*** Opening of Records to process ***

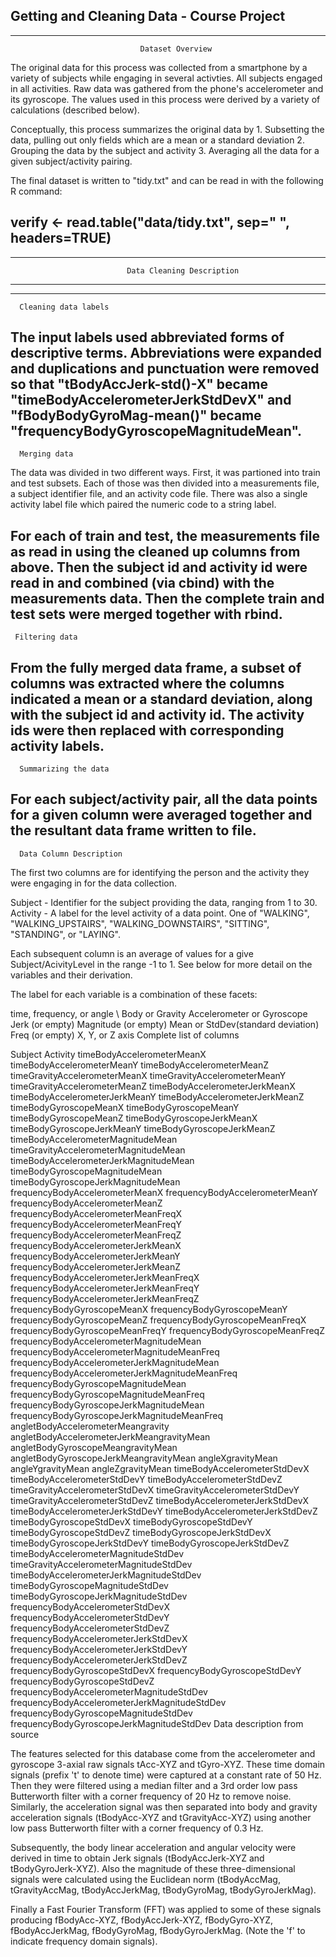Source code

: ## Getting and Cleaning Data - Course Project

 ----
                                 Dataset Overview

The original data for this process was collected from a smartphone by a variety of subjects while engaging in several activties. All subjects engaged in all activities. Raw data was gathered from the phone's accelerometer and its gyroscope. The values used in this process were derived by a variety of calculations (described below).

Conceptually, this process summarizes the original data by 1. Subsetting the data, pulling out only fields which are a mean or a standard deviation 2. Grouping the data by the subject and activity 3. Averaging all the data for a given subject/activity pairing.

The final dataset is written to "tidy.txt" and can be read in with the following R command:

verify <- read.table("data/tidy.txt", sep=" ", headers=TRUE)
 ----
 ----
                              Data Cleaning Description
 ----
  ----
 
      Cleaning data labels

The input labels used abbreviated forms of descriptive terms. Abbreviations were expanded and duplications and punctuation were removed so that "tBodyAccJerk-std()-X" became "timeBodyAccelerometerJerkStdDevX" and "fBodyBodyGyroMag-mean()" became "frequencyBodyGyroscopeMagnitudeMean".
 ----
      Merging data

The data was divided in two different ways. First, it was partioned into train and test subsets. Each of those was then divided into a measurements file, a subject identifier file, and an activity code file. There was also a single activity label file which paired the numeric code to a string label.

For each of train and test, the measurements file as read in using the cleaned up columns from above. Then the subject id and activity id were read in and combined (via cbind) with the measurements data. Then the complete train and test sets were merged together with rbind.
 ----
     Filtering data

From the fully merged data frame, a subset of columns was extracted where the columns indicated a mean or a standard deviation, along with the subject id and activity id. The activity ids were then replaced with corresponding activity labels.
 ----
 
      Summarizing the data
 
For each subject/activity pair, all the data points for a given column were averaged together and the resultant data frame written to file.
 ----
      Data Column Description
 
The first two columns are for identifying the person and the activity they were engaging in for the data collection.

Subject - Identifier for the subject providing the data, ranging from 1 to 30.
Activity - A label for the level activity of a data point. One of "WALKING", "WALKING_UPSTAIRS", "WALKING_DOWNSTAIRS", "SITTING", "STANDING", or "LAYING".

Each subsequent column is an average of values for a give Subject/AcivityLevel in the range -1 to 1. See below for more detail on the variables and their derivation.

The label for each variable is a combination of these facets:

time, frequency, or angle \\
Body or Gravity
Accelerometer or Gyroscope
Jerk (or empty)
Magnitude (or empty)
Mean or StdDev(standard deviation)
Freq (or empty)
X, Y, or Z axis
Complete list of columns

Subject
Activity
timeBodyAccelerometerMeanX
timeBodyAccelerometerMeanY
timeBodyAccelerometerMeanZ
timeGravityAccelerometerMeanX
timeGravityAccelerometerMeanY
timeGravityAccelerometerMeanZ
timeBodyAccelerometerJerkMeanX
timeBodyAccelerometerJerkMeanY
timeBodyAccelerometerJerkMeanZ
timeBodyGyroscopeMeanX
timeBodyGyroscopeMeanY
timeBodyGyroscopeMeanZ
timeBodyGyroscopeJerkMeanX
timeBodyGyroscopeJerkMeanY
timeBodyGyroscopeJerkMeanZ
timeBodyAccelerometerMagnitudeMean
timeGravityAccelerometerMagnitudeMean
timeBodyAccelerometerJerkMagnitudeMean
timeBodyGyroscopeMagnitudeMean
timeBodyGyroscopeJerkMagnitudeMean
frequencyBodyAccelerometerMeanX
frequencyBodyAccelerometerMeanY
frequencyBodyAccelerometerMeanZ
frequencyBodyAccelerometerMeanFreqX
frequencyBodyAccelerometerMeanFreqY
frequencyBodyAccelerometerMeanFreqZ
frequencyBodyAccelerometerJerkMeanX
frequencyBodyAccelerometerJerkMeanY
frequencyBodyAccelerometerJerkMeanZ
frequencyBodyAccelerometerJerkMeanFreqX
frequencyBodyAccelerometerJerkMeanFreqY
frequencyBodyAccelerometerJerkMeanFreqZ
frequencyBodyGyroscopeMeanX
frequencyBodyGyroscopeMeanY
frequencyBodyGyroscopeMeanZ
frequencyBodyGyroscopeMeanFreqX
frequencyBodyGyroscopeMeanFreqY
frequencyBodyGyroscopeMeanFreqZ
frequencyBodyAccelerometerMagnitudeMean
frequencyBodyAccelerometerMagnitudeMeanFreq
frequencyBodyAccelerometerJerkMagnitudeMean
frequencyBodyAccelerometerJerkMagnitudeMeanFreq
frequencyBodyGyroscopeMagnitudeMean
frequencyBodyGyroscopeMagnitudeMeanFreq
frequencyBodyGyroscopeJerkMagnitudeMean
frequencyBodyGyroscopeJerkMagnitudeMeanFreq
angletBodyAccelerometerMeangravity
angletBodyAccelerometerJerkMeangravityMean
angletBodyGyroscopeMeangravityMean
angletBodyGyroscopeJerkMeangravityMean
angleXgravityMean
angleYgravityMean
angleZgravityMean
timeBodyAccelerometerStdDevX
timeBodyAccelerometerStdDevY
timeBodyAccelerometerStdDevZ
timeGravityAccelerometerStdDevX
timeGravityAccelerometerStdDevY
timeGravityAccelerometerStdDevZ
timeBodyAccelerometerJerkStdDevX
timeBodyAccelerometerJerkStdDevY
timeBodyAccelerometerJerkStdDevZ
timeBodyGyroscopeStdDevX
timeBodyGyroscopeStdDevY
timeBodyGyroscopeStdDevZ
timeBodyGyroscopeJerkStdDevX
timeBodyGyroscopeJerkStdDevY
timeBodyGyroscopeJerkStdDevZ
timeBodyAccelerometerMagnitudeStdDev
timeGravityAccelerometerMagnitudeStdDev
timeBodyAccelerometerJerkMagnitudeStdDev
timeBodyGyroscopeMagnitudeStdDev
timeBodyGyroscopeJerkMagnitudeStdDev
frequencyBodyAccelerometerStdDevX
frequencyBodyAccelerometerStdDevY
frequencyBodyAccelerometerStdDevZ
frequencyBodyAccelerometerJerkStdDevX
frequencyBodyAccelerometerJerkStdDevY
frequencyBodyAccelerometerJerkStdDevZ
frequencyBodyGyroscopeStdDevX
frequencyBodyGyroscopeStdDevY
frequencyBodyGyroscopeStdDevZ
frequencyBodyAccelerometerMagnitudeStdDev
frequencyBodyAccelerometerJerkMagnitudeStdDev
frequencyBodyGyroscopeMagnitudeStdDev
frequencyBodyGyroscopeJerkMagnitudeStdDev
Data description from source

The features selected for this database come from the accelerometer and gyroscope 3-axial raw signals tAcc-XYZ and tGyro-XYZ. These time domain signals (prefix 't' to denote time) were captured at a constant rate of 50 Hz. Then they were filtered using a median filter and a 3rd order low pass Butterworth filter with a corner frequency of 20 Hz to remove noise. Similarly, the acceleration signal was then separated into body and gravity acceleration signals (tBodyAcc-XYZ and tGravityAcc-XYZ) using another low pass Butterworth filter with a corner frequency of 0.3 Hz.

Subsequently, the body linear acceleration and angular velocity were derived in time to obtain Jerk signals (tBodyAccJerk-XYZ and tBodyGyroJerk-XYZ). Also the magnitude of these three-dimensional signals were calculated using the Euclidean norm (tBodyAccMag, tGravityAccMag, tBodyAccJerkMag, tBodyGyroMag, tBodyGyroJerkMag).

Finally a Fast Fourier Transform (FFT) was applied to some of these signals producing fBodyAcc-XYZ, fBodyAccJerk-XYZ, fBodyGyro-XYZ, fBodyAccJerkMag, fBodyGyroMag, fBodyGyroJerkMag. (Note the 'f' to indicate frequency domain signals).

*** Close of Records to process ***

**Assignment:** From the records above, quote only the lines running from the line with "frequencyBodyGyroscopeMeanY" to the line with "timeBodyGyroscopeMagnitudeStdDev", both lines included.

**The completed task:**
frequencyBodyGyroscopeMeanY
frequencyBodyGyroscopeMeanZ
frequencyBodyGyroscopeMeanFreqX
frequencyBodyGyroscopeMeanFreqY
frequencyBodyGyroscopeMeanFreqZ
frequencyBodyAccelerometerMagnitudeMean
frequencyBodyAccelerometerMagnitudeMeanFreq
frequencyBodyAccelerometerJerkMagnitudeMean
frequencyBodyAccelerometerJerkMagnitudeMeanFreq
frequencyBodyGyroscopeMagnitudeMean
frequencyBodyGyroscopeMagnitudeMeanFreq
frequencyBodyGyroscopeJerkMagnitudeMean
frequencyBodyGyroscopeJerkMagnitudeMeanFreq
angletBodyAccelerometerMeangravity
angletBodyAccelerometerJerkMeangravityMean
angletBodyGyroscopeMeangravityMean
angletBodyGyroscopeJerkMeangravityMean
angleXgravityMean
angleYgravityMean
angleZgravityMean
timeBodyAccelerometerStdDevX
timeBodyAccelerometerStdDevY
timeBodyAccelerometerStdDevZ
timeGravityAccelerometerStdDevX
timeGravityAccelerometerStdDevY
timeGravityAccelerometerStdDevZ
timeBodyAccelerometerJerkStdDevX
timeBodyAccelerometerJerkStdDevY
timeBodyAccelerometerJerkStdDevZ
timeBodyGyroscopeStdDevX
timeBodyGyroscopeStdDevY
timeBodyGyroscopeStdDevZ
timeBodyGyroscopeJerkStdDevX
timeBodyGyroscopeJerkStdDevY
timeBodyGyroscopeJerkStdDevZ
timeBodyAccelerometerMagnitudeStdDev
timeGravityAccelerometerMagnitudeStdDev
timeBodyAccelerometerJerkMagnitudeStdDev
timeBodyGyroscopeMagnitudeStdDev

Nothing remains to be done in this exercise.